Fodor's: On a general level, how do you suggest planning a family trip that includes multiple age groups?
SB & LP:
Pick one place apiece in advance for the whole family to enjoy. (It's easier to wait your turn if you know it's coming.) Better still: split up your tribe by age, if possible—remembering to have an adult with each group—and head to separate destinations. Decide on a family meeting place and time (optimally where there'll be snacks available) for everyone to come together and regroup.
Fodor's: Do you have favorite spots for each of the different ages?
SB & LP:
In Washington, D.C. with Kids
, we group kids into tikes (ages 1-6), tweens (7-12), and teens (13-19).

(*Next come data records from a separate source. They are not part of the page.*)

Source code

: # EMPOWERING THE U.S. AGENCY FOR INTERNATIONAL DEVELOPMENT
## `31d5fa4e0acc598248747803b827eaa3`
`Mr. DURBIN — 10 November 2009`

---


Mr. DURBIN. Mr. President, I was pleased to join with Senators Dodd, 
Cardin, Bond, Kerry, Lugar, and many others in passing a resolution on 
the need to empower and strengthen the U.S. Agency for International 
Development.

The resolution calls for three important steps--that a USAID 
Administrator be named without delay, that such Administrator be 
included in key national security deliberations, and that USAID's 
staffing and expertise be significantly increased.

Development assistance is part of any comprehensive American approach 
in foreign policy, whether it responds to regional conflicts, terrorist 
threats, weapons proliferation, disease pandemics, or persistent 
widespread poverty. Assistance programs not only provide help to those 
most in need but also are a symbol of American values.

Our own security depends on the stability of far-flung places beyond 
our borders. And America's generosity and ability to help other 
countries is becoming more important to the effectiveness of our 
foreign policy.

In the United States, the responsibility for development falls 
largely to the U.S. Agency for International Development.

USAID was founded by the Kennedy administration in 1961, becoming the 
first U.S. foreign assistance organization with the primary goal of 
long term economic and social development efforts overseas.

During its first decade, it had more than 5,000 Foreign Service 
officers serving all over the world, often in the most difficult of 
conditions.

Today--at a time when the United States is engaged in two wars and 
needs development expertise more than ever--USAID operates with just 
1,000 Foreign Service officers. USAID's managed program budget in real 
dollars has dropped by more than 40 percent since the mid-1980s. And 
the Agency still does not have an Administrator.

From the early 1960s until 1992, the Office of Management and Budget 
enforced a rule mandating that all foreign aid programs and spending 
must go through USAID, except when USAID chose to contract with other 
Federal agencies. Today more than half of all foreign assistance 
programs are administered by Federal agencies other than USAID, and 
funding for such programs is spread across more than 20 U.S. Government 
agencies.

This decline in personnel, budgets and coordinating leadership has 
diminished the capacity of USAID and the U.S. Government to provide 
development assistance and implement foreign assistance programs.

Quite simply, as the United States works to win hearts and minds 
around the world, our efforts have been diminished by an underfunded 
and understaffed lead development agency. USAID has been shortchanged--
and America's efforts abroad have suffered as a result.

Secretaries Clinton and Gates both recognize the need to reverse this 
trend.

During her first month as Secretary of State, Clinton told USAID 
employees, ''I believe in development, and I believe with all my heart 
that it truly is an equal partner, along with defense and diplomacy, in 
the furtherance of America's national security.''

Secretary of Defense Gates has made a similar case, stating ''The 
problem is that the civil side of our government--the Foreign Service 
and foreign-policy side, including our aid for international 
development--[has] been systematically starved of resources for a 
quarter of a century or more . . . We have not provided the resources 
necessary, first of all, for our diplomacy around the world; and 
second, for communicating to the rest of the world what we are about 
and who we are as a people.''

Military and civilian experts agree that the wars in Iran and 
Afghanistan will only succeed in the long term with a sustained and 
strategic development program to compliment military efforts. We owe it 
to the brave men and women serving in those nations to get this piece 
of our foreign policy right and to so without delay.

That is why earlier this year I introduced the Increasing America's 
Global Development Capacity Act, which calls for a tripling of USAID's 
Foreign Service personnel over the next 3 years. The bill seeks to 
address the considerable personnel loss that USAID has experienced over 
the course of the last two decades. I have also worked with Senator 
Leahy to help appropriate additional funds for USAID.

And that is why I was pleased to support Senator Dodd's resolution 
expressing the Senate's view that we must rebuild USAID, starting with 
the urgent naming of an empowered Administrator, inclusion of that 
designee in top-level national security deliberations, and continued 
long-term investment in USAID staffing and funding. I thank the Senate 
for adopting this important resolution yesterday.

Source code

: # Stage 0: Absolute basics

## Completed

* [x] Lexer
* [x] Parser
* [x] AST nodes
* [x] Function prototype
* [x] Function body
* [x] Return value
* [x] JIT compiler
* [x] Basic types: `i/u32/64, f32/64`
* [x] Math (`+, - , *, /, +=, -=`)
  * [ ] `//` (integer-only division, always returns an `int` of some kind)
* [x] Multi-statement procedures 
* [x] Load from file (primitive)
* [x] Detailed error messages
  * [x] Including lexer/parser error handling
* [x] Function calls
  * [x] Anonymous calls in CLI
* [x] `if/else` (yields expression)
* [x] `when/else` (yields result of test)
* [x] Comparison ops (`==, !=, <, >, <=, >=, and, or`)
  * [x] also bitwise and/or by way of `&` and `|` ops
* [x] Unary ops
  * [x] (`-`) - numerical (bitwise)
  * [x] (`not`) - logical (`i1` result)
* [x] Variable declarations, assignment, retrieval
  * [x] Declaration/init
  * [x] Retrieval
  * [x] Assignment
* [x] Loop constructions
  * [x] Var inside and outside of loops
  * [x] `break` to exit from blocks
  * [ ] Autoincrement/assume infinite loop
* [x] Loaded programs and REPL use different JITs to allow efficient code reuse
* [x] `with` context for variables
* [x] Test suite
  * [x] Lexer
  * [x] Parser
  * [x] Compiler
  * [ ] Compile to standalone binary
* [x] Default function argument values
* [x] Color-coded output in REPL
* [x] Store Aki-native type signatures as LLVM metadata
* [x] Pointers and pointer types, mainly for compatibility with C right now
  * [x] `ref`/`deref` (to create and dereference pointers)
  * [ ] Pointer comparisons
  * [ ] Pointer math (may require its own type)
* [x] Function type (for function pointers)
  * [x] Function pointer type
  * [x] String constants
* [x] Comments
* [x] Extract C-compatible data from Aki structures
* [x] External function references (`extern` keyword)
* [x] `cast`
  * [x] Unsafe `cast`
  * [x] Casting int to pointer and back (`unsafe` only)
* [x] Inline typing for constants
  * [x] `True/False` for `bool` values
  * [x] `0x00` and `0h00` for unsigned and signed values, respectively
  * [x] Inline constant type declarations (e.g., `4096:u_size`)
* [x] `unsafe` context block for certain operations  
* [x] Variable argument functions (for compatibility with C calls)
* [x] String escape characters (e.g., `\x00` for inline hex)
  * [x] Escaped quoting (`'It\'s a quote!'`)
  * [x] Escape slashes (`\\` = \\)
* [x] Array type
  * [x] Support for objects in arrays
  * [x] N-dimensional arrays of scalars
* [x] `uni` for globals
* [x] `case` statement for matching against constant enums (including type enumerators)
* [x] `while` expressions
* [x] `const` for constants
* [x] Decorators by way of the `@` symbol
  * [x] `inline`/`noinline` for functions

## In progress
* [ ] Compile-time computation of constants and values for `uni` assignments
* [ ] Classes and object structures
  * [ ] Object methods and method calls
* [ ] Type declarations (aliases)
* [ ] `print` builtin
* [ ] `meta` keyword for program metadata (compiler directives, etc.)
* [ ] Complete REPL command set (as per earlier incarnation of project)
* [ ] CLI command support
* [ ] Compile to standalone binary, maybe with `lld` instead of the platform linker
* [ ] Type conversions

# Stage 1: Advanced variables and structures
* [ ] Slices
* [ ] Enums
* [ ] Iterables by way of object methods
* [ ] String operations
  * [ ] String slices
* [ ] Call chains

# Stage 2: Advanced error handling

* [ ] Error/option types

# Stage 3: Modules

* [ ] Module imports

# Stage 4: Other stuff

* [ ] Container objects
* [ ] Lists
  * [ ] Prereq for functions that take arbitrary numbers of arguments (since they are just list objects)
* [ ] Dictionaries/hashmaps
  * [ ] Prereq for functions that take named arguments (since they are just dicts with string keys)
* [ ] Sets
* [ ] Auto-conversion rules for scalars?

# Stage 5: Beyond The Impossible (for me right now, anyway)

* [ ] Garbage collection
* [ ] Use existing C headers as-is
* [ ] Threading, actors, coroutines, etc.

Our favorite spots include the Sculpture Garden at the
Hirshhorn Museum, including a huge koi-filled fish pond (extra bonus: family-friendly outdoor café), the Carousel on the
Mall (the Mall itself is a wonderful space to run around, throw a ball or Frisbee and indulge hungry kids from the numerous food vendors), and the
National Museum of African Art (with lots of colorful sculptures and masks).
the Insect Zoo in the
National Museum of Natural History, the pedal boats on the Tidal Basin, and nearly anywhere in the
National Air and Space Museum.
F.D.R. Memorial, the
Korean War Veterans Memorial, and historic
Mount Vernon; its impressive new visitor center includes interactive exhibits and movies with Hollywood-level special effects, in addition to the invaluable snack bar on the grounds.
Fodor's: Are there healthy family eating options on the Mall?
SB & LP:
An all-time favorite is the cafeteria in the
American Indian Museum. Not only does it have healthy options, but it has wonderful choices based on foods native to the locations of various tribes. The Atrium Café at the
Museum of Natural History has a 600-seat food court. The
Air and Space Museum has a world-class cafeteria loaded with choices and super views.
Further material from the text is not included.